Project estimations should also come from the ground up. All estimates must add up, and estimating the collective efforts of the production teams that work on the application’s modules helps identify the number of in-house and outsourced consultants that you need to hire for the entire project, as well as have a clear idea of the collective man-hours required to code modules or finish all features of the application. Ground-up estimates are provided by project team members and do not necessarily match top-level estimates exactly. In this case, it is best to add a percentage of architecture-based estimates to give room to possible reworks, risks, and other events that may or may not be within the control of the project staff.

Do not forget modular estimates. Once you have a clear idea of the architecture, it becomes easier to identify the modules that make up the entirety of the application. Knowing the nature of these modules should help you identify which can be done in-house or onshore, or by an offshore development team. Moreover, given the location and team composition of each development team that works on a module, it becomes easier to identify the technical and financial resources needed to work on the codes.

Development language matters. Whether the development language is Java, .Net, C++ or any other popular language used by software engineers, team that will be hired for the project must be knowledgeable in it. Some development efforts require higher skills in these languages, while some only need basic functional knowledge, and the levels of specialization in any of these languages have corresponding rates. Most of the time, the chosen development language depends on the chosen platform, and certain platforms run on specialized hardware.

You cannot promise upper management dramatic costs from offshoring. While there are greater savings from having development work done by offshore teams composed of workers whose rates are significantly lower from onshore staff, you must consider communication, knowledge transfer, technical set-up, and software installation costs in your financial estimates.
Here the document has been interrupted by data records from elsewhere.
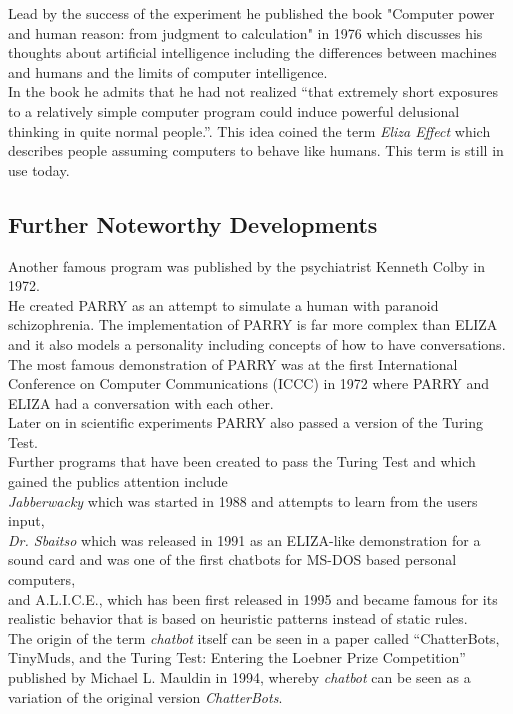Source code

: Lead by the success of the experiment he published the book "Computer power and human reason: from judgment to calculation" in 1976 which discusses his thoughts about artificial intelligence including the differences between machines and humans and the limits of computer intelligence.
\\
In the book he admits that he had not realized ``that extremely short exposures to a relatively simple computer program could induce powerful delusional thinking in quite normal people.''\cite{bbcnowthen}. This idea coined the term \emph{Eliza Effect} which describes people assuming computers to behave like humans. This term is still in use today.


\subsection{Further Noteworthy Developments}

Another famous program was published by the psychiatrist Kenneth Colby in 1972.
\\
He created PARRY as an attempt to simulate a human with paranoid schizophrenia. The implementation of PARRY is far more complex than ELIZA and it also models a personality including concepts of how to have conversations.
\\
The most famous demonstration of PARRY was at the first International Conference on Computer Communications (ICCC) in 1972 where PARRY and ELIZA had a conversation with each other.\cite{internethistory}
\\
Later on in scientific experiments PARRY also passed a version of the Turing Test.
\\

Further programs that have been created to pass the Turing Test and which gained the publics attention include
\\
\emph{Jabberwacky} which was started in 1988 and attempts to learn from the users input\cite{jabberwacky},
\\
\emph{Dr. Sbaitso} which was released in 1991 as an ELIZA-like demonstration for a sound card and was one of the first chatbots for MS-DOS based personal computers\cite{pcmag},
\\
and A.L.I.C.E., which has been first released in 1995 and became famous for its realistic behavior that is based on heuristic patterns instead of static rules\cite{approximatinglife}.
\\

The origin of the term \emph{chatbot} itself can be seen in a paper called ``ChatterBots, TinyMuds, and the Turing Test: Entering the Loebner Prize Competition'' published by Michael L. Mauldin in 1994, whereby \emph{chatbot} can be seen as a variation of the original version \emph{ChatterBots}.\cite{aiconf}
\\

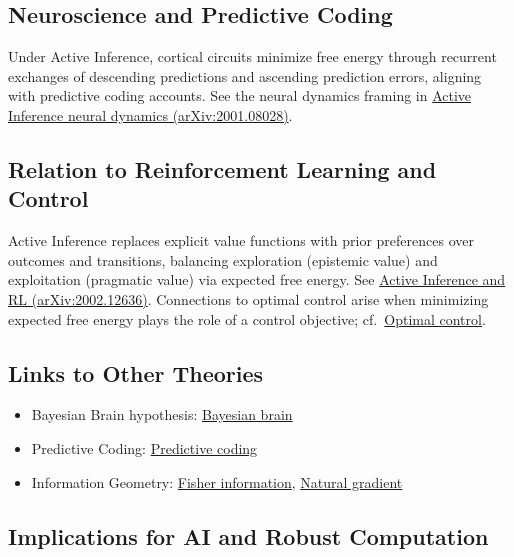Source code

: \documentclass[
  10pt,
]{article}
\providecommand{\tightlist}{%
  \setlength{\itemsep}{0pt}\setlength{\parskip}{0pt}}
\begin{document}
\hypertarget{neuroscience-and-predictive-coding}{%
\subsection{Neuroscience and Predictive
Coding}\label{neuroscience-and-predictive-coding}}

Under Active Inference, cortical circuits minimize free energy through
recurrent exchanges of descending predictions and ascending prediction
errors, aligning with predictive coding accounts. See the neural
dynamics framing in \href{https://arxiv.org/abs/2001.08028}{Active
Inference neural dynamics (arXiv:2001.08028)}.

\hypertarget{relation-to-reinforcement-learning-and-control}{%
\subsection{Relation to Reinforcement Learning and
Control}\label{relation-to-reinforcement-learning-and-control}}

Active Inference replaces explicit value functions with prior
preferences over outcomes and transitions, balancing exploration
(epistemic value) and exploitation (pragmatic value) via expected free
energy. See \href{https://arxiv.org/abs/2002.12636}{Active Inference and
RL (arXiv:2002.12636)}. Connections to optimal control arise when
minimizing expected free energy plays the role of a control objective;
cf.~\href{https://en.wikipedia.org/wiki/Optimal_control}{Optimal
control}.

\hypertarget{links-to-other-theories}{%
\subsection{Links to Other Theories}\label{links-to-other-theories}}

\begin{itemize}
\tightlist
\item
  Bayesian Brain hypothesis:
  \href{https://en.wikipedia.org/wiki/Bayesian_brain}{Bayesian brain}
\item
  Predictive Coding:
  \href{https://en.wikipedia.org/wiki/Predictive_coding}{Predictive
  coding}
\item
  Information Geometry:
  \href{https://en.wikipedia.org/wiki/Fisher_information}{Fisher
  information},
  \href{https://en.wikipedia.org/wiki/Natural_gradient}{Natural
  gradient}
\end{itemize}

\hypertarget{implications-for-ai-and-robust-computation}{%
\subsection{Implications for AI and Robust
Computation}\label{implications-for-ai-and-robust-computation}}
\end{document}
Estimating costs is often more about managing expectations, but as the project matures, it should be clearer whether the money spent on it was money that was spent well.

Project estimation software and tools help identify “what-if” scenarios. Over the years, project managers have devised ways to automate project schedule, framework, cost, and staffing estimates. Some estimation applications also have sample historical data or models based on real-world examples. If your business has a lot in common with the samples in the estimation tool, it can help you identify what-if scenarios and in turn include risks, buffers, and iteration estimates.

Price break-down helps in prioritization. Breaking down the total cost of the project helps management decide which parts of a system should be prioritized, delayed, or even cancel. Estimating costs for a new project may not be easy, but project sponsors and managers must be able to know and agree on the breakdown of costs of development, technical requirements, and overhead.

These are some guide lines mentioned to understand the need for estimation & take it as part of daily life to get more control over all software process.